Very likely, you owe this and don't have much recourse. Call it a life's lesson. There may be a justifiable reliance exception to all this however. If the dentist actually told you that they got it approved or that it was a cost covered by your insurance, then they induced you to do business with them because of a reasonable and justifiable reliance on their statements and experience.

A further point on this is potentially worth noting, and this is a matter of process, not law. The relationship between the provider and company is a tricky one that is not written in stone, yet is covered by very specific medical codes that relate to the health issue or medical complaint. In many cases, it is simply a matter of the provider adjusting the insurance claim submission to make the procedure align with the complaint... in other words, it's miscoded and therefore won't pass through the company's system. Second, I've seen cases where the provider called the company and gave the insurance company's doctor the rationale for doing the procedure. If that doc deems it reasonable, it could get waived through.

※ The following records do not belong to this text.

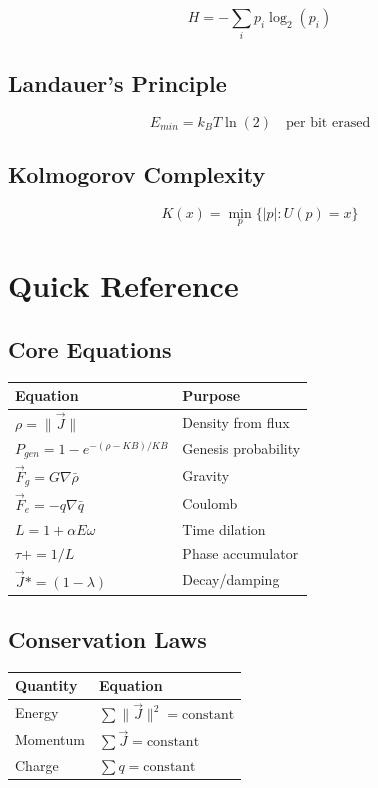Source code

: \documentclass[
  11pt,
  letterpaper,
  twoside,
  openany]{book}
\makeatletter
\let\orig@section\section
\renewcommand{\section}{\needspace{8\baselineskip}\orig@section}
\let\orig@subsection\subsection
\renewcommand{\subsection}{\needspace{6\baselineskip}\orig@subsection}
\makeatother
\begin{document}
\[
H = -\sum_i p_i \log_2(p_i)
\]

\subsection{Landauer's Principle}\label{landauers-principle}

\[
E_{min} = k_B T \ln(2) \quad \text{per bit erased}
\]

\subsection{Kolmogorov Complexity}\label{kolmogorov-complexity}

\[
K(x) = \min_p\{|p| : U(p) = x\}
\]

\section{Quick Reference}\label{quick-reference}

\subsection{Core Equations}\label{core-equations}

\begin{longtable}[]{@{}ll@{}}
\toprule\noalign{}
Equation & Purpose \\
\midrule\noalign{}
\endhead
\bottomrule\noalign{}
\endlastfoot
\(\rho = \|\vec{J}\|\) & Density from flux \\
\(P_{gen} = 1 - e^{-(\rho-KB)/KB}\) & Genesis probability \\
\(\vec{F}_g = G \nabla\bar{\rho}\) & Gravity \\
\(\vec{F}_e = -q \nabla\bar{q}\) & Coulomb \\
\(L = 1 + \alpha E \omega\) & Time dilation \\
\(\tau += 1/L\) & Phase accumulator \\
\(\vec{J} *= (1-\lambda)\) & Decay/damping \\
\end{longtable}

\subsection{Conservation Laws}\label{conservation-laws}

\begin{longtable}[]{@{}ll@{}}
\toprule\noalign{}
Quantity & Equation \\
\midrule\noalign{}
\endhead
\bottomrule\noalign{}
\endlastfoot
Energy & \(\sum \|\vec{J}\|^2 = \text{constant}\) \\
Momentum & \(\sum \vec{J} = \text{constant}\) \\
Charge & \(\sum q = \text{constant}\) \\
\end{longtable}
\end{document}
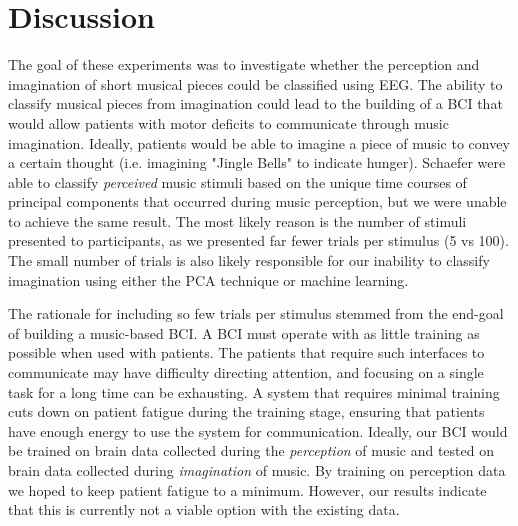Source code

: \chapter{Discussion}
The goal of these experiments was to investigate whether the perception and imagination of short musical pieces could be classified using EEG.  
The ability to classify musical pieces from imagination could lead to the building of a \ac{BCI} that would allow patients with motor deficits to communicate through music imagination.
Ideally, patients would be able to imagine a piece of music to convey a certain thought (i.e. imagining "Jingle Bells" to indicate hunger).
Schaefer \etal \citeyear{schaefer_name_2011} were able to classify \emph{perceived} music stimuli based on the unique time courses of principal components that occurred during music perception, but we were unable to achieve the same result. 
The most likely reason is the number of stimuli presented to participants, as we presented far fewer trials per stimulus (5 vs 100). 
The small number of trials is also likely responsible for our inability to classify imagination using either the PCA technique or machine learning. 

The rationale for including so few trials per stimulus stemmed from the end-goal of building a music-based \ac{BCI}. 
A \ac{BCI} must operate with as little training as possible when used with patients.
The patients that require such interfaces to communicate may have difficulty directing attention, and focusing on a single task for a long time can be exhausting. 
A system that requires minimal training cuts down on patient fatigue during the training stage, ensuring that patients have enough energy to use the system for communication. 
Ideally, our \ac{BCI} would be trained on brain data collected during the \emph{perception} of music and tested on brain data collected during \emph{imagination} of music. 
By training on perception data we hoped to keep patient fatigue to a minimum. 
However, our results indicate that this is currently not a viable option with the existing data.  

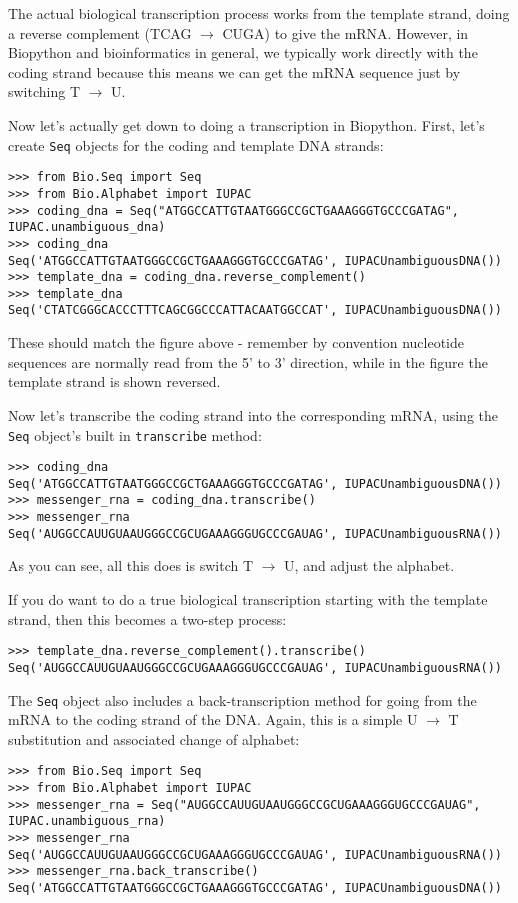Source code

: \documentclass{report}
\begin{document}
The actual biological transcription process works from the template strand, doing a reverse complement (TCAG $\rightarrow$ CUGA) to give the mRNA.  However, in Biopython and bioinformatics in general, we typically work directly with the coding strand because this means we can get the mRNA sequence just by switching T $\rightarrow$ U.

Now let's actually get down to doing a transcription in Biopython.  First, let's create \verb|Seq| objects for the coding and template DNA strands:
\begin{verbatim}
>>> from Bio.Seq import Seq
>>> from Bio.Alphabet import IUPAC
>>> coding_dna = Seq("ATGGCCATTGTAATGGGCCGCTGAAAGGGTGCCCGATAG", IUPAC.unambiguous_dna)
>>> coding_dna
Seq('ATGGCCATTGTAATGGGCCGCTGAAAGGGTGCCCGATAG', IUPACUnambiguousDNA())
>>> template_dna = coding_dna.reverse_complement()
>>> template_dna
Seq('CTATCGGGCACCCTTTCAGCGGCCCATTACAATGGCCAT', IUPACUnambiguousDNA())
\end{verbatim}
\noindent These should match the figure above - remember by convention nucleotide sequences are normally read from the 5' to 3' direction, while in the figure the template strand is shown reversed.

Now let's transcribe the coding strand into the corresponding mRNA, using the \verb|Seq| object's built in \verb|transcribe| method:
\begin{verbatim}
>>> coding_dna
Seq('ATGGCCATTGTAATGGGCCGCTGAAAGGGTGCCCGATAG', IUPACUnambiguousDNA())
>>> messenger_rna = coding_dna.transcribe()
>>> messenger_rna
Seq('AUGGCCAUUGUAAUGGGCCGCUGAAAGGGUGCCCGAUAG', IUPACUnambiguousRNA())
\end{verbatim}
\noindent As you can see, all this does is switch T $\rightarrow$ U, and adjust the alphabet.

If you do want to do a true biological transcription starting with the template strand, then this becomes a two-step process:
\begin{verbatim}
>>> template_dna.reverse_complement().transcribe()
Seq('AUGGCCAUUGUAAUGGGCCGCUGAAAGGGUGCCCGAUAG', IUPACUnambiguousRNA())
\end{verbatim}

The \verb|Seq| object also includes a back-transcription method for going from the mRNA to the coding strand of the DNA.  Again, this is a simple U $\rightarrow$ T substitution and associated change of alphabet:
\begin{verbatim}
>>> from Bio.Seq import Seq
>>> from Bio.Alphabet import IUPAC
>>> messenger_rna = Seq("AUGGCCAUUGUAAUGGGCCGCUGAAAGGGUGCCCGAUAG", IUPAC.unambiguous_rna)
>>> messenger_rna
Seq('AUGGCCAUUGUAAUGGGCCGCUGAAAGGGUGCCCGAUAG', IUPACUnambiguousRNA())
>>> messenger_rna.back_transcribe()
Seq('ATGGCCATTGTAATGGGCCGCTGAAAGGGTGCCCGATAG', IUPACUnambiguousDNA())
\end{verbatim}
\end{document}
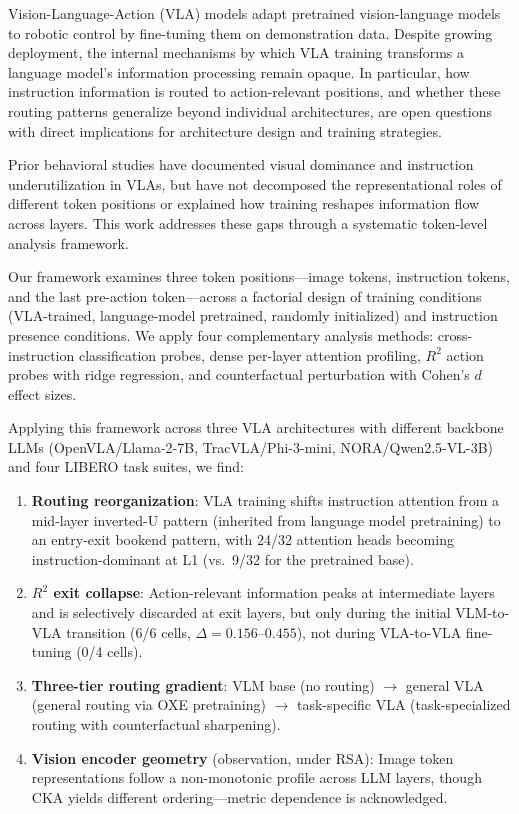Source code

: \documentclass[10pt,letterpaper]{article}
\begin{document}
Vision-Language-Action (VLA) models adapt pretrained vision-language models to robotic control by fine-tuning them on demonstration data.
Despite growing deployment, the internal mechanisms by which VLA training transforms a language model's information processing remain opaque.
In particular, how instruction information is routed to action-relevant positions, and whether these routing patterns generalize beyond individual architectures, are open questions with direct implications for architecture design and training strategies.

Prior behavioral studies have documented visual dominance and instruction underutilization in VLAs, but have not decomposed the representational roles of different token positions or explained how training reshapes information flow across layers.
This work addresses these gaps through a systematic token-level analysis framework.

Our framework examines three token positions---image tokens, instruction tokens, and the last pre-action token---across a factorial design of training conditions (VLA-trained, language-model pretrained, randomly initialized) and instruction presence conditions.
We apply four complementary analysis methods: cross-instruction classification probes, dense per-layer attention profiling, $R^2$ action probes with ridge regression, and counterfactual perturbation with Cohen's $d$ effect sizes.

Applying this framework across three VLA architectures with different backbone LLMs (OpenVLA/Llama-2-7B, TracVLA/Phi-3-mini, NORA/Qwen2.5-VL-3B) and four LIBERO task suites, we find:

\begin{enumerate}
    \item \textbf{Routing reorganization}: VLA training shifts instruction attention from a mid-layer inverted-U pattern (inherited from language model pretraining) to an entry-exit bookend pattern, with 24/32 attention heads becoming instruction-dominant at L1 (vs.\ 9/32 for the pretrained base).
    \item \textbf{$R^2$ exit collapse}: Action-relevant information peaks at intermediate layers and is selectively discarded at exit layers, but only during the initial VLM-to-VLA transition (6/6 cells, $\Delta = 0.156$--$0.455$), not during VLA-to-VLA fine-tuning (0/4 cells).
    \item \textbf{Three-tier routing gradient}: VLM base (no routing) $\to$ general VLA (general routing via OXE pretraining) $\to$ task-specific VLA (task-specialized routing with counterfactual sharpening).
    \item \textbf{Vision encoder geometry} (observation, under RSA): Image token representations follow a non-monotonic profile across LLM layers, though CKA yields different ordering---metric dependence is acknowledged.
\end{enumerate}
\end{document}
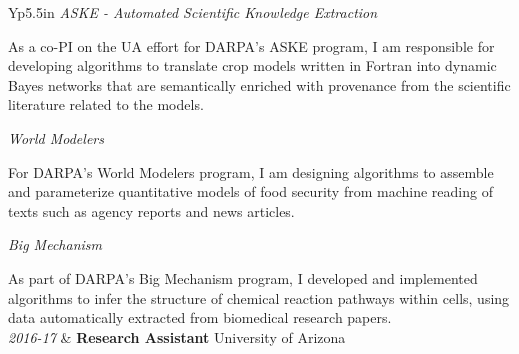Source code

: \documentclass[final,oneside,11pt]{memoir}
\begin{document}
\begin{ctabular}{Yp{5.5in}}
      \emph{ASKE - Automated Scientific Knowledge Extraction}\newline

        As a co-PI on the UA effort for DARPA's ASKE program, I am responsible
        for developing algorithms to translate crop models written in Fortran into
        dynamic Bayes networks that are semantically enriched with provenance from the
        scientific literature related to the models.\newline

      \emph{World Modelers}\newline

        For DARPA's World Modelers program, I am designing algorithms to
        assemble and parameterize quantitative models of food security from machine
        reading of texts such as agency reports and news
        articles.\newline

      \emph{Big Mechanism}\newline

        As part of DARPA's Big Mechanism program, I developed and
        implemented algorithms to infer the structure of chemical reaction pathways
        within cells, using data automatically extracted from biomedical research
        papers.
  \\\addlinespace
    \textit{2016-17} & \textsf{\textbf{Research Assistant}}\hfill \textsf{ University of Arizona}\\


\end{ctabular}
\end{document}
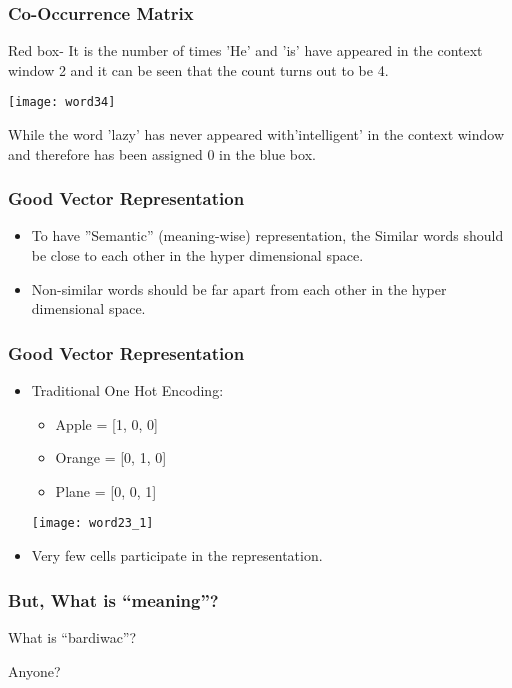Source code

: \begin{frame}[fragile]\frametitle{Co-Occurrence Matrix}
Red box- It is the number of times 'He' and 'is' have appeared in the context window 2 and it can be seen that the count turns out to be 4. 
\begin{center}
\texttt{[image: word34]}
\end{center}
While the word 'lazy' has never appeared with'intelligent' in the context window and therefore has been assigned 0 in the blue box.
\end{frame}



\begin{frame}[fragile]\frametitle{Good Vector Representation}
\begin{itemize}
\item To have ''Semantic'' (meaning-wise) representation, the Similar words should be close to each other in the hyper dimensional space.
\item Non-similar words should be far apart from each other in the hyper dimensional space.
\end{itemize}
\end{frame}

\begin{frame}[fragile]\frametitle{Good Vector Representation}
\begin{itemize}
\item Traditional One Hot Encoding:
	\begin{itemize}
	\item Apple = [1, 0, 0]
	\item Orange = [0, 1, 0]
	\item Plane = [0, 0, 1]
	\end{itemize}
\begin{center}
\texttt{[image: word23\_1]}
\end{center}
\item Very few cells participate in the representation.
\end{itemize}
\end{frame}


\begin{frame}[fragile]\frametitle{But, What is ``meaning''?}
What is ``bardiwac''?

Anyone?
\end{frame}

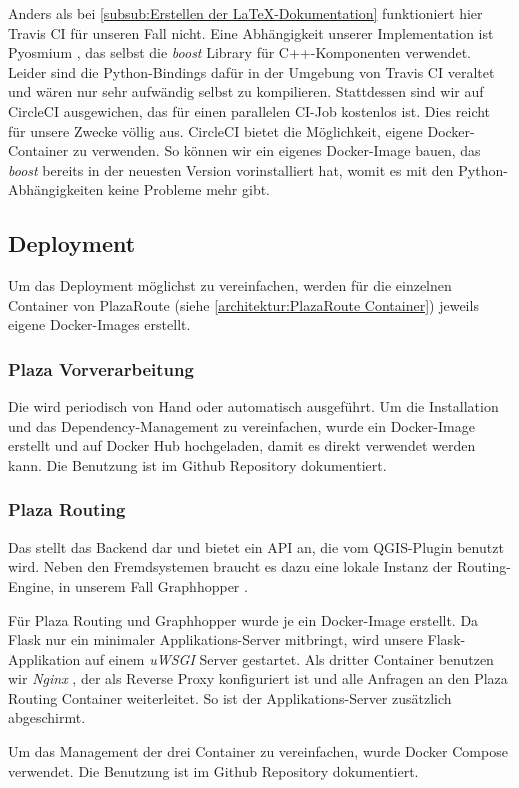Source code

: Anders als bei \ref{subsub:Erstellen der LaTeX-Dokumentation} funktioniert hier Travis CI für unseren Fall nicht. Eine Abhängigkeit unserer Implementation ist Pyosmium \cite{pyosmium}, das selbst die \emph{boost} Library für C++-Komponenten verwendet. Leider sind die Python-Bindings dafür in der Umgebung von Travis CI veraltet und wären nur sehr aufwändig selbst zu kompilieren. Stattdessen sind wir auf CircleCI \cite{circleci} ausgewichen, das für einen parallelen \ac{CI}-Job kostenlos ist. Dies reicht für unsere Zwecke völlig aus. CircleCI bietet die Möglichkeit, eigene Docker-Container zu verwenden. So können wir ein eigenes Docker-Image bauen, das \emph{boost} bereits in der neuesten Version vorinstalliert hat, womit es mit den Python-Abhängigkeiten keine Probleme mehr gibt.

\subsection{Deployment}
\label{sub:Deployment}

Um das Deployment möglichst zu vereinfachen, werden für die einzelnen Container von PlazaRoute (siehe \ref{architektur:PlazaRoute Container}) jeweils eigene Docker-Images erstellt.

\subsubsection{Plaza Vorverarbeitung}
\label{deployment:Plaza Vorverarbeitung}

Die  wird periodisch von Hand oder automatisch ausgeführt. Um die Installation und das Dependency-Management zu vereinfachen, wurde ein Docker-Image erstellt und auf Docker Hub \cite{dockerhub:plazaroute} hochgeladen, damit es direkt verwendet werden kann. Die Benutzung ist im Github Repository \cite{github:PlazaRoute} dokumentiert.

\subsubsection{Plaza Routing}
\label{deployment:Plaza Routing}

Das  stellt das Backend dar und bietet ein API an, die vom QGIS-Plugin benutzt wird. Neben den Fremdsystemen braucht es dazu eine lokale Instanz der Routing-Engine, in unserem Fall Graphhopper \cite{graphhopper}.

Für Plaza Routing und Graphhopper wurde je ein Docker-Image erstellt. Da Flask \cite{flask} nur ein minimaler Applikations-Server mitbringt, wird unsere Flask-Applikation auf einem \emph{uWSGI} \cite{uwsgi} Server gestartet. Als dritter Container benutzen wir \emph{Nginx} \cite{nginx}, der als Reverse Proxy konfiguriert ist und alle Anfragen an den Plaza Routing Container weiterleitet. So ist der Applikations-Server zusätzlich abgeschirmt.

Um das Management der drei Container zu vereinfachen, wurde Docker Compose \cite{docker-compose} verwendet. Die Benutzung ist im Github Repository \cite{github:PlazaRoute} dokumentiert.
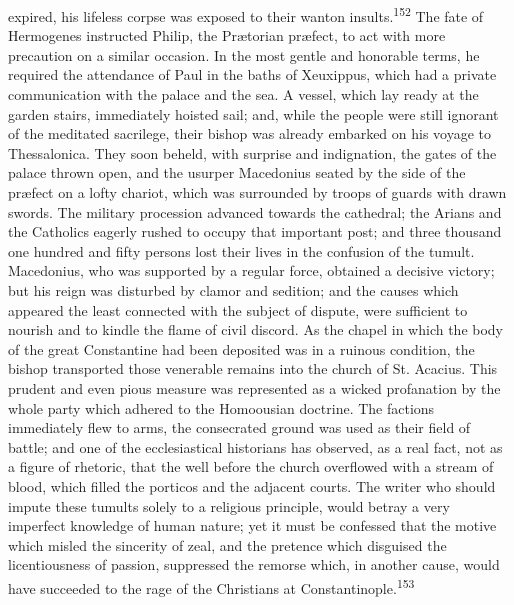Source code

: expired, his lifeless corpse was exposed to their wanton insults.\textsuperscript{152}
The fate of Hermogenes instructed Philip, the Prætorian
præfect, to act with more precaution on a similar occasion. In
the most gentle and honorable terms, he required the attendance
of Paul in the baths of Xeuxippus, which had a private
communication with the palace and the sea. A vessel, which lay
ready at the garden stairs, immediately hoisted sail; and, while
the people were still ignorant of the meditated sacrilege, their
bishop was already embarked on his voyage to Thessalonica. They
soon beheld, with surprise and indignation, the gates of the
palace thrown open, and the usurper Macedonius seated by the side
of the præfect on a lofty chariot, which was surrounded by troops
of guards with drawn swords. The military procession advanced
towards the cathedral; the Arians and the Catholics eagerly
rushed to occupy that important post; and three thousand one
hundred and fifty persons lost their lives in the confusion of
the tumult. Macedonius, who was supported by a regular force,
obtained a decisive victory; but his reign was disturbed by
clamor and sedition; and the causes which appeared the least
connected with the subject of dispute, were sufficient to nourish
and to kindle the flame of civil discord. As the chapel in which
the body of the great Constantine had been deposited was in a
ruinous condition, the bishop transported those venerable remains
into the church of St. Acacius. This prudent and even pious
measure was represented as a wicked profanation by the whole
party which adhered to the Homoousian doctrine. The factions
immediately flew to arms, the consecrated ground was used as
their field of battle; and one of the ecclesiastical historians
has observed, as a real fact, not as a figure of rhetoric, that
the well before the church overflowed with a stream of blood,
which filled the porticos and the adjacent courts. The writer who
should impute these tumults solely to a religious principle,
would betray a very imperfect knowledge of human nature; yet it
must be confessed that the motive which misled the sincerity of
zeal, and the pretence which disguised the licentiousness of
passion, suppressed the remorse which, in another cause, would
have succeeded to the rage of the Christians at Constantinople.\textsuperscript{153}


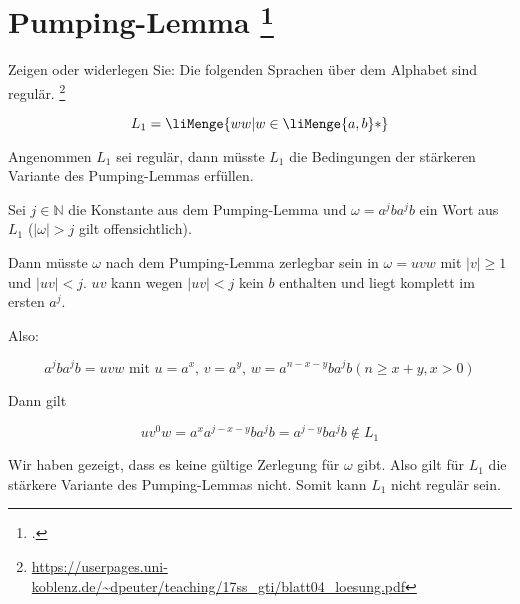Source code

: \documentclass{lehramt-informatik-aufgabe}
\begin{document}
\let\m=\liMenge

\section{Pumping-Lemma
\footcite{}}

Zeigen oder widerlegen Sie: Die folgenden Sprachen über dem Alphabet
 sind regulär.
\footnote{\url{https://userpages.uni-koblenz.de/~dpeuter/teaching/17ss_gti/blatt04_loesung.pdf}}

\begin{displaymath}
L_1 = \m{ww | w \in \m{a, b} * }
\end{displaymath}

\begin{liAntwort}
\noindent
Angenommen $L_1$ sei regulär, dann müsste $L_1$ die Bedingungen der
stärkeren Variante des Pumping-Lemmas erfüllen.


\noindent
Sei $j \in \mathbb{N}$ die Konstante aus dem Pumping-Lemma und
$\omega = a^j b a^j b$ ein Wort aus $L_1$ ($|\omega| > j$ gilt offensichtlich).

Dann müsste $\omega$ nach dem Pumping-Lemma zerlegbar sein in $\omega = uvw$ mit
$|v| \geq 1$ und $|uv| < j$.
%
$uv$ kann wegen $|uv| < j$ kein $b$ enthalten und liegt komplett im
ersten $a^j$.

\noindent
Also:

\begin{displaymath}
a^j b a^j b = uvw \text{ mit }
u = a^x \text{, }
v = a^y \text{, }
w = a^{n - x - y} b a^j b (n \geq x + y, x > 0)
\end{displaymath}

\noindent
Dann gilt

\begin{displaymath}
u v^0 w = a^x a^{j - x - y} b a^j b = a^{j - y} b a^j b \notin L_1
\end{displaymath}

\noindent
Wir haben gezeigt, dass es keine gültige Zerlegung für $\omega$ gibt.
Also gilt für $L_1$ die stärkere Variante des Pumping-Lemmas nicht.
Somit kann $L_1$ nicht regulär sein.

\end{liAntwort}
\end{document}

A final practical note is to beware of providers who sell you on procedures. Even a covered procedure may not be covered if it isn't prescribed for a specific complaint that you came in with such as pain or irritation. A doctor hearing a sound isn't YOUR complaint. It's his idea. As a side note, I have an ethical issue with doctors who volunteer procedures that aren't medically necessary because it is there merely to bump their profits. Often the patient gets stuck with it as you have. If they are going to do this, I think they have an ethical obligation to inform the patient that they should seek advanced approval from the insurance company before going forward.